My Own Agenda
I’ve spent a lot of time switching between various GTD approaches in my life. As I’ve probably explained before, my brain rejects the various forms of organisation I try to put upon it after varying lengths of time like a transplanted nipple. Too smart (or do I mean lazy) to be hoodwinked into keeping ordered lists of items to work through, the process is sabotaged by waning enthusiasm and resolve in my mind and I am left scratching around helplessly in the dark like those early days of sexual encounter. And the rest of the encounters then on for that matter.
The ones that I tend to gravitate too most frequently were either a very basic Bullet Journal (strictly no unicorns or artwork more complex or time consuming than the the task I was documenting) or some form of kanban. I have tried various times to just use Apple Reminders and Calendar and I have even tried using Amazon Alexa. But I would admit even during that, this was something I was trying with full expectation of it not working for me. I still feel deeply awkward addressing Alexa and, when it comes to trying to organise the various aspects of life, it felt more like she was a slightly deaf and easily bamboozled personal assistant that I really should’ve let go many years ago but she has five kids and two of them have ADHD and her ex-husband pays her nothing by way of maintenance because he is a mime artist that can only do the invisible wall routine to any degree of credibility and, since Brexit, no Croatians (who LOVE that routine) are around to pay good money to see that. You know what I mean?
Enter Agenda. That sentence works better with Agenda. “Enter Alexa” however is probably offensive to AI, and they’re the only ones I really don’t want to upset.
Agenda touts itself as a date focused note taking app, with layers and layers of features that allows it to be pretty much anything you want it to be beyond that. Offering those features across all of the Apple devices you might find yourself in front of, it actually makes itself viable for various different use cases at the same time.
This is the first electronic solution I’ve found that can come close to being as straight forward as a bullet journal. But its stackable. It's like you’re a bullet journal salesman from the sixties. If you can just sell twenty more journals, you’ll see your kids this Christmas. An entry into a project can be considered to be a day in your BuJo (yeah - I said BuJo, deal with it) and it can neatly be tied to that day. I use the checkbox mode to replicate the essential task structure, adding a “>” to the ones that I intend to move forward to another page. For event items I simply use a bullet point symbol prepending the line.
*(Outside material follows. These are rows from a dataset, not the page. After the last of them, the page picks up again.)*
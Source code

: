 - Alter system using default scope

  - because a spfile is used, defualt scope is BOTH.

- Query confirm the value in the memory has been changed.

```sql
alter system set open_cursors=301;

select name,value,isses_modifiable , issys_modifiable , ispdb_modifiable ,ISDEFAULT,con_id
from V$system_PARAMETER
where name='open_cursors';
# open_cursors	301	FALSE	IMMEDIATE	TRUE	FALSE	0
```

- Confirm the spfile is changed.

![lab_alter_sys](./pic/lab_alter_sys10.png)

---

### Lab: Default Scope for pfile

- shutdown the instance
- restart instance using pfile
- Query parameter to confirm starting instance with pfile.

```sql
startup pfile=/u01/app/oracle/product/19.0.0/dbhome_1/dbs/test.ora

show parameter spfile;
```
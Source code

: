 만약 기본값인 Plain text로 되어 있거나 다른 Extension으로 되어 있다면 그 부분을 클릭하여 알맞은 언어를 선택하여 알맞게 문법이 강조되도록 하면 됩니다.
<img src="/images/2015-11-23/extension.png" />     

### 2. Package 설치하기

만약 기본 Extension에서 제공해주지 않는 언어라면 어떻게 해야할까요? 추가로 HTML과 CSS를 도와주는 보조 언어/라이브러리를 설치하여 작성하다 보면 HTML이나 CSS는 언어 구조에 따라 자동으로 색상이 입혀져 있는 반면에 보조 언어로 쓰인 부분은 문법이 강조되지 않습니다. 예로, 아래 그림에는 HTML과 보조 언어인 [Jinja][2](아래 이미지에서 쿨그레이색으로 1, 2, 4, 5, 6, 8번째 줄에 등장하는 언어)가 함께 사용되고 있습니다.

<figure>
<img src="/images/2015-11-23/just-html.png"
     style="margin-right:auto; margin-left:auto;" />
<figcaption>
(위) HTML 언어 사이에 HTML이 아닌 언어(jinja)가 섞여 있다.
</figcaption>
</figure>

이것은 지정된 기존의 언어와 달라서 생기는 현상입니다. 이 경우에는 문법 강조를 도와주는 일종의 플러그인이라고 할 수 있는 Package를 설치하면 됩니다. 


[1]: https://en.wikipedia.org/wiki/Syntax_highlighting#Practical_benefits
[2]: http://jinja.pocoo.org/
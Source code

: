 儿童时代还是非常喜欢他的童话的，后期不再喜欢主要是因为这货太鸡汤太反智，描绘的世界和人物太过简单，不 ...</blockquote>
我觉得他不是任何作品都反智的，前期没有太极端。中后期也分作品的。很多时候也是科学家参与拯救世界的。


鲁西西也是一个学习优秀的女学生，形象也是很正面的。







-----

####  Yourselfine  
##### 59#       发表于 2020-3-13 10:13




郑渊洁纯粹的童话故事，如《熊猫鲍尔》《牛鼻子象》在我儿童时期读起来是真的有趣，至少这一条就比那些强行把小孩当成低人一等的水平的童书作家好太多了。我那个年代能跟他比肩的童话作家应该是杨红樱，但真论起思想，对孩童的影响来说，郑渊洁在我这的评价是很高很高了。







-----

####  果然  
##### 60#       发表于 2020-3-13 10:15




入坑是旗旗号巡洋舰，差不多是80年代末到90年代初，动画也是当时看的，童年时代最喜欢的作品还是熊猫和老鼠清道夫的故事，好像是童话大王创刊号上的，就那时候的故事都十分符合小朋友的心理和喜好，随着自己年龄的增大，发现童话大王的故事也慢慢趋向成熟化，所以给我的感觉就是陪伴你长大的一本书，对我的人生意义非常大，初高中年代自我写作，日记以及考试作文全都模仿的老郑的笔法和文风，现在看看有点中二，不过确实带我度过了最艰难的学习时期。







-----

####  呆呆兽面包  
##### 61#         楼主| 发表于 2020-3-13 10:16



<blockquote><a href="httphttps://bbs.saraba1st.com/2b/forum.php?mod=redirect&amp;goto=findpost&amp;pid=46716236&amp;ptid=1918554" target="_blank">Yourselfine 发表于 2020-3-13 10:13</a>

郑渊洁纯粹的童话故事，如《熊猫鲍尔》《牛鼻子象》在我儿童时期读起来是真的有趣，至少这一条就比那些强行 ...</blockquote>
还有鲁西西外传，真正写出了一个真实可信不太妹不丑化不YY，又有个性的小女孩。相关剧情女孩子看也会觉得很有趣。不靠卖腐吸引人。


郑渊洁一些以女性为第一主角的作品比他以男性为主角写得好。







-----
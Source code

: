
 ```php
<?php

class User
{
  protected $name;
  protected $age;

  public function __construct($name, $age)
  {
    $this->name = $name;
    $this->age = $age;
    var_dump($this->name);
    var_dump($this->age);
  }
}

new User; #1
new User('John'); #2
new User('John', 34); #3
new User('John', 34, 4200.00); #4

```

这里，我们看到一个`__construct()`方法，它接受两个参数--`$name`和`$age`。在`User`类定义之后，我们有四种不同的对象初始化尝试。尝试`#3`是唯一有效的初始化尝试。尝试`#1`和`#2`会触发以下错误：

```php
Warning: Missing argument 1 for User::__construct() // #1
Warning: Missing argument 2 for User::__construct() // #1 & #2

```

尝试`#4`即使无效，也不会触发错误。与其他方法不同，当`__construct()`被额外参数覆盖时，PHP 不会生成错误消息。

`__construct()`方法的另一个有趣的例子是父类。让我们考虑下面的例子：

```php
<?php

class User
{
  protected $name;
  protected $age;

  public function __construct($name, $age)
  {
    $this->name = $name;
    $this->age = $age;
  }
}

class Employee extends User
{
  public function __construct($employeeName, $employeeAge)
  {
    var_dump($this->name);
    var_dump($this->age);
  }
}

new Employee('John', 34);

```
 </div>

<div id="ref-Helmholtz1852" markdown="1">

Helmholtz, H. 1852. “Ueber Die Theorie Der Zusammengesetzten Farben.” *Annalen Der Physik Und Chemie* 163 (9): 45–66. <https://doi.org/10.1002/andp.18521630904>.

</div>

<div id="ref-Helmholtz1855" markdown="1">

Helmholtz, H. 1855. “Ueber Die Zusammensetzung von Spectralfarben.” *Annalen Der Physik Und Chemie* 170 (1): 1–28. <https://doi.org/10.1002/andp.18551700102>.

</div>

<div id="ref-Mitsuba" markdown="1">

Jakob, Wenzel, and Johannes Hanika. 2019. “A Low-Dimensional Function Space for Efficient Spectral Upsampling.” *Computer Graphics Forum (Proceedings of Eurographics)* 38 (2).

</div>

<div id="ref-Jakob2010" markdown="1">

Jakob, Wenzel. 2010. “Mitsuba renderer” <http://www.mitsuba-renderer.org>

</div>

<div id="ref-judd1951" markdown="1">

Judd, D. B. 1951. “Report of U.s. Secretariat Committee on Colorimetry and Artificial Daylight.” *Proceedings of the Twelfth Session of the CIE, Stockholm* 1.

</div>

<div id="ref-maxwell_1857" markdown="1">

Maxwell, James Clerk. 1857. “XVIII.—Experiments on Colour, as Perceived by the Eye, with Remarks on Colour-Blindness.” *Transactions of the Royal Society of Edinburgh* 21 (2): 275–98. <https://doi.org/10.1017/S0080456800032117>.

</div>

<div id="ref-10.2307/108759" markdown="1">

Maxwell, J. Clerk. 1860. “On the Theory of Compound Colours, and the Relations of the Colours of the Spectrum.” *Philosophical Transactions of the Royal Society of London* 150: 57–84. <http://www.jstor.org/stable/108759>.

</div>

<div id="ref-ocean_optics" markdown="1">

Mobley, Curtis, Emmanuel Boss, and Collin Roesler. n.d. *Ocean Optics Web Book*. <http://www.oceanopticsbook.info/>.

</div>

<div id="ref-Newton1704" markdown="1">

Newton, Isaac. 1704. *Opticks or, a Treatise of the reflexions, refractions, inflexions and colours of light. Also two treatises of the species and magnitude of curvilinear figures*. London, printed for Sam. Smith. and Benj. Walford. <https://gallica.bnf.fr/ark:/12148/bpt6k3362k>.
By using the “On The Agenda” overview you can opt in different projects and then switch out less relevant ones in different scenarios. For example, don’t show me work related items at the weekend because I will burst into tears. In the same way, the “Today” overview, you can see only what is relevant to now. Don’t focus either on the present or the past. Be more in the now, or something, yeah?
I tend to work with a Work Bullet Journal and a Personal one, that seems to do what I need for the most part. In addition though I do like to opt smaller projects in like Travel plans (for those who travelled under the Coronavirus Amber list restrictions will now that being organised was rather important in that hell).
I am also toying with the notion of actual journal-journalling but I am english and find such things fairly cringeworthy. I will try continue to combat my inner-eye-roller. It remains a blank project up until now.
There are lots and lots of other features and functions that Agenda can do for you, but I’ve stayed intentionally basic for the moment. Whenever a bullet journeller shows me a beautifully crafted to-do list, or an extravagant “this month I will” page, I see a person who probably spends a damn sight more time considering doing something than actually doing it, if indeed that is any time at all. Life has enough temptations to procrastinate. See also Arnold Rimmer’s revision timetable.
I look forward, however, to using more and more of Agenda's functionality. It's on my to-do list.